Johnson has levied harsh criticisms against both the district as well as Shawn Hopkins the counselor and Nicholas Ejak the dean of students. Last September Johnson attempted to paint a picture of gross negligence that led to the deaths of Madyson Baldwin, 17, Tate Myre, 16, Justin Shilling, 17, and Hanna St. Juliana, 14.

Related: Attorney suing Oxford Schools criticizes staff for missing multiple red flags

The drawing was made on the back of a notecard as part of school assignment given at the beginning of the year. It was one of multiple examples of Crumbley's actions that worried his teachers, leading to them sending their concerns to the school counselor, dean of students, and other faculty.

Oxford attorney Timothy Mullins previously argued that the school officials, including teachers who interacted with Crumbley before the shooting, are not responsible for what happened.
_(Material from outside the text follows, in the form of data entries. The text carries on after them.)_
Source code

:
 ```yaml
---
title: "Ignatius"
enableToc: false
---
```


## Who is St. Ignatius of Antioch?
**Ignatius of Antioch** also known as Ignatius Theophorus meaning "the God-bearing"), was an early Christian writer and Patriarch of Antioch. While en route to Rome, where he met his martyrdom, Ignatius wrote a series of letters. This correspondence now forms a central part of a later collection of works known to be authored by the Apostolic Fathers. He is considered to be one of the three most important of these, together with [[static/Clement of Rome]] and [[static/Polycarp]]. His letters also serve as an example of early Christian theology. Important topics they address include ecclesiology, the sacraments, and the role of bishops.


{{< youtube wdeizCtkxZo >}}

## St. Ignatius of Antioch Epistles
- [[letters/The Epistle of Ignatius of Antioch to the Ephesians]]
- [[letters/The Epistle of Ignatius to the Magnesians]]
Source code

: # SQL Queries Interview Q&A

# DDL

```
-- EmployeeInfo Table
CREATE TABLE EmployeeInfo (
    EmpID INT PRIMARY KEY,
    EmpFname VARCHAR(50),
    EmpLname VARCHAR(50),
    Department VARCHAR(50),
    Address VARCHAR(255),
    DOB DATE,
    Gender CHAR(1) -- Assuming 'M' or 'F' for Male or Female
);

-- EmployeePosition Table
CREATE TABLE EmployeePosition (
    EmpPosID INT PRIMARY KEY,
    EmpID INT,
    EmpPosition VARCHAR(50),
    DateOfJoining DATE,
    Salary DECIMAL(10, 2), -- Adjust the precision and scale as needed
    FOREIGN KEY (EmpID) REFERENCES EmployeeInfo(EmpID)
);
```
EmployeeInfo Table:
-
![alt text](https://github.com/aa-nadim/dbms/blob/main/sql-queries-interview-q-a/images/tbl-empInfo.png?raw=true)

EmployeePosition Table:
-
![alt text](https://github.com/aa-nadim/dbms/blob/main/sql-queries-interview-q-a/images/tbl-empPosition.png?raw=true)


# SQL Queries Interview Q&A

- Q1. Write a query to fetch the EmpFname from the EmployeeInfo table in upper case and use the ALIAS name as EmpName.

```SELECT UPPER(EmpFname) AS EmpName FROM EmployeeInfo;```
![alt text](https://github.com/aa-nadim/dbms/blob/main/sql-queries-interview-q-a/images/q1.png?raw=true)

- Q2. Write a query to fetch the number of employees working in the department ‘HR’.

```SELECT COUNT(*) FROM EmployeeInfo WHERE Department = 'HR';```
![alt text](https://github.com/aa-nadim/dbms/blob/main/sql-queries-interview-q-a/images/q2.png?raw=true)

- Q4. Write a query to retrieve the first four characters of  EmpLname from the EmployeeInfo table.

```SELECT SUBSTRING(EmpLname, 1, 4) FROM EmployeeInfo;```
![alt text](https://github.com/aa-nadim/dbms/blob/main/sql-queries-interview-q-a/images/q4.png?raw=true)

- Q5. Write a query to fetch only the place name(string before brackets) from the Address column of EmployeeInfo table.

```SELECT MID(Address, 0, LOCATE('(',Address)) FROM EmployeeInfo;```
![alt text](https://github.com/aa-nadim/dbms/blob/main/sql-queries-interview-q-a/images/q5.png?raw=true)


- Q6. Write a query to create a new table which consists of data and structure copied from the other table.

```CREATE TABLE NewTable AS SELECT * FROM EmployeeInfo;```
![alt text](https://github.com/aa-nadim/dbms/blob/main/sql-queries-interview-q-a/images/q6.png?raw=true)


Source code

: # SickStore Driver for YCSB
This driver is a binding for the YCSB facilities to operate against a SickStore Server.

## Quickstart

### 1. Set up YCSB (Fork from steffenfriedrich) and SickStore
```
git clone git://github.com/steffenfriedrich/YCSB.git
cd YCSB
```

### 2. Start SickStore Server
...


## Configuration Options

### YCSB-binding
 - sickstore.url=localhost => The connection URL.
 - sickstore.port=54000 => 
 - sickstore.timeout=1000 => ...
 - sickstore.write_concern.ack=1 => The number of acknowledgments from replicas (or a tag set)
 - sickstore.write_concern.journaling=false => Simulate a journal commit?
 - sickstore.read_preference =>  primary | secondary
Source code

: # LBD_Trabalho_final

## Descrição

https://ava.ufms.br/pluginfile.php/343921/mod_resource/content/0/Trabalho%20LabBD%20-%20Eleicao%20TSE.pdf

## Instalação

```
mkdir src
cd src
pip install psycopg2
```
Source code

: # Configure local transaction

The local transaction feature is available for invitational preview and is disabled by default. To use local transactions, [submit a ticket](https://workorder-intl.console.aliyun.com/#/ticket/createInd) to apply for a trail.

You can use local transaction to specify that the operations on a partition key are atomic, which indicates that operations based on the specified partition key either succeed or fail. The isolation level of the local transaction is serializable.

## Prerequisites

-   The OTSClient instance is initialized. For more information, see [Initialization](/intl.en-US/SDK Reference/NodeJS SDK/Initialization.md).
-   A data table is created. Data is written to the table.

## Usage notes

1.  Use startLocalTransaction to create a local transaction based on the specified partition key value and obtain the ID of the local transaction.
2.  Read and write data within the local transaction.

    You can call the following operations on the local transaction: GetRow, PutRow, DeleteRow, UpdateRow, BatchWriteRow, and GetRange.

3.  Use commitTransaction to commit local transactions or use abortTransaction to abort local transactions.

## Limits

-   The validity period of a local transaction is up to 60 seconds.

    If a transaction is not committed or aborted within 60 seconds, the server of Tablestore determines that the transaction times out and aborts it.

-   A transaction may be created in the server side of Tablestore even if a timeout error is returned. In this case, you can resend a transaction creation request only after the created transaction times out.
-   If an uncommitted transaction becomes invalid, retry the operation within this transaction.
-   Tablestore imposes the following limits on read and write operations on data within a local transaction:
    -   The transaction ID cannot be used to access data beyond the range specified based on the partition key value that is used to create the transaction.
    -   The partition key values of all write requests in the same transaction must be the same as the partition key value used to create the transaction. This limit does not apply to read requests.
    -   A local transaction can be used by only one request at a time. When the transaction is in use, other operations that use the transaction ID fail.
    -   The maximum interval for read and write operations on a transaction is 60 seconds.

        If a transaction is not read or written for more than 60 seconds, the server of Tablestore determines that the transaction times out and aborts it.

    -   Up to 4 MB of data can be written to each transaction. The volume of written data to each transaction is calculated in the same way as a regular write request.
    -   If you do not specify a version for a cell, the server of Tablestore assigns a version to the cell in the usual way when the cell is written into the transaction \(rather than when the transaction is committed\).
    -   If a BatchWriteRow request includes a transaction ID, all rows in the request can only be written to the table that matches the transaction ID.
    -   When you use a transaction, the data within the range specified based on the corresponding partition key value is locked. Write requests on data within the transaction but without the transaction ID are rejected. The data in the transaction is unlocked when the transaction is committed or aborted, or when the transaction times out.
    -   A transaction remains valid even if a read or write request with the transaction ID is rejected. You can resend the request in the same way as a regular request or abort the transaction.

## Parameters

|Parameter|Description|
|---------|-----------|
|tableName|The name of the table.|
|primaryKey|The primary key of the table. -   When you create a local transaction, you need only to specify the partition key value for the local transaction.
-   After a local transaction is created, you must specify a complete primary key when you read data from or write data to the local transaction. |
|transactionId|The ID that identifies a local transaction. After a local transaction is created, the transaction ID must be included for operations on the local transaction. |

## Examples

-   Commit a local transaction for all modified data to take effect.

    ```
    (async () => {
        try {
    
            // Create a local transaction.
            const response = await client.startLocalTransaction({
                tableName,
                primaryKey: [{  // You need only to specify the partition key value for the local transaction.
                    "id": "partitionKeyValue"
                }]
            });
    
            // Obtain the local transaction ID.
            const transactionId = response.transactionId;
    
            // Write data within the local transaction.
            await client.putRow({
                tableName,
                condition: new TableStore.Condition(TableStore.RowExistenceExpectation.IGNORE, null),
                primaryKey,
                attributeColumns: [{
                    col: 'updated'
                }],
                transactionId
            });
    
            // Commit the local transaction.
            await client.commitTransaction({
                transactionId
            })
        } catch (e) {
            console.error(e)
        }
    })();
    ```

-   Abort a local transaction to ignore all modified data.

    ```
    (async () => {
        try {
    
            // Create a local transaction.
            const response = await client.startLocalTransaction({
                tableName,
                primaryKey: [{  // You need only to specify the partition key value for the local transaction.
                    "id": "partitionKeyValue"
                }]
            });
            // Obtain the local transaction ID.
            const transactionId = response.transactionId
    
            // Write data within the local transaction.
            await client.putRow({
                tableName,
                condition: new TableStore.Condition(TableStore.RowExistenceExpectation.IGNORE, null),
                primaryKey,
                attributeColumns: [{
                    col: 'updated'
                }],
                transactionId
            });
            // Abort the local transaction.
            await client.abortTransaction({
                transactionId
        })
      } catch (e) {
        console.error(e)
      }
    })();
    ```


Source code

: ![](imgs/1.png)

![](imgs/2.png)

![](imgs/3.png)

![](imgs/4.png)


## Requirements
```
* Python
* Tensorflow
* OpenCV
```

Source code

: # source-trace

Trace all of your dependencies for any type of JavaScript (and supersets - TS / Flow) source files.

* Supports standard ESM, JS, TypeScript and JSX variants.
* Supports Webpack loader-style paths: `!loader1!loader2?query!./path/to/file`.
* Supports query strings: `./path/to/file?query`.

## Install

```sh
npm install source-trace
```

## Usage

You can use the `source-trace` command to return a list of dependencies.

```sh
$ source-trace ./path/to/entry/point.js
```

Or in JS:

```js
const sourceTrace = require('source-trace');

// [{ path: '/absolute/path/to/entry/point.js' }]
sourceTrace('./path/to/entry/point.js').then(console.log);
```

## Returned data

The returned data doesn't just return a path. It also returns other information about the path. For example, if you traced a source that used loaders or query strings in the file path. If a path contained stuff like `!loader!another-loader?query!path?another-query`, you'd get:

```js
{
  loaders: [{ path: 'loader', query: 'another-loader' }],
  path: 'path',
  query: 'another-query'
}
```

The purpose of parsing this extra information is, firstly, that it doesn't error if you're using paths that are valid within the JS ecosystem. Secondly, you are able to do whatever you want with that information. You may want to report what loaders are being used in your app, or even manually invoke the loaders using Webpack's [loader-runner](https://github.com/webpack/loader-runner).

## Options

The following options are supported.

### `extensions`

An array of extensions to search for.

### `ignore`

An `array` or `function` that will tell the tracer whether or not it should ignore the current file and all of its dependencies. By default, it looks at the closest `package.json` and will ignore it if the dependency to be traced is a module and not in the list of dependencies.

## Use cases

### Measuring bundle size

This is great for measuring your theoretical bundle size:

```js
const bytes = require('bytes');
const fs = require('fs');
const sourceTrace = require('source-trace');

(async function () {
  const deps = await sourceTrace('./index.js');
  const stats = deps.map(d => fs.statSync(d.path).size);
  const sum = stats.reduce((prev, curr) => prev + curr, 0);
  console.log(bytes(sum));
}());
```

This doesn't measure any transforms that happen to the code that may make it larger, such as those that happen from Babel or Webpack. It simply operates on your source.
"Plaintiffs’ complaints begin by alleging that (Ethan Crumbley) was a preexisting danger to shoot students at school long before Defendants’ involvement. This is based on EC’s alleged actions at home, and not at school," Mullins wrote in the motion.

Mullins notes some allegations, including that Crumbley kept a bird head in a jar and told a friend he had access to a gun and would shoot up the school. He said these do not involve the district because district employees were unaware.

"Plaintiffs, however, do not allege that Defendants had any knowledge of these alleged acts. Plaintiffs also do not allege that EC committed any of these acts while at school. The Oxford Defendants were not aware of any of these behaviors," he wrote.

The Oxford School District declined multiple offers by the state Attorney General to conduct an investigation into the shooting, instead going with a third party firm to look into the events leading up to Nov. 30.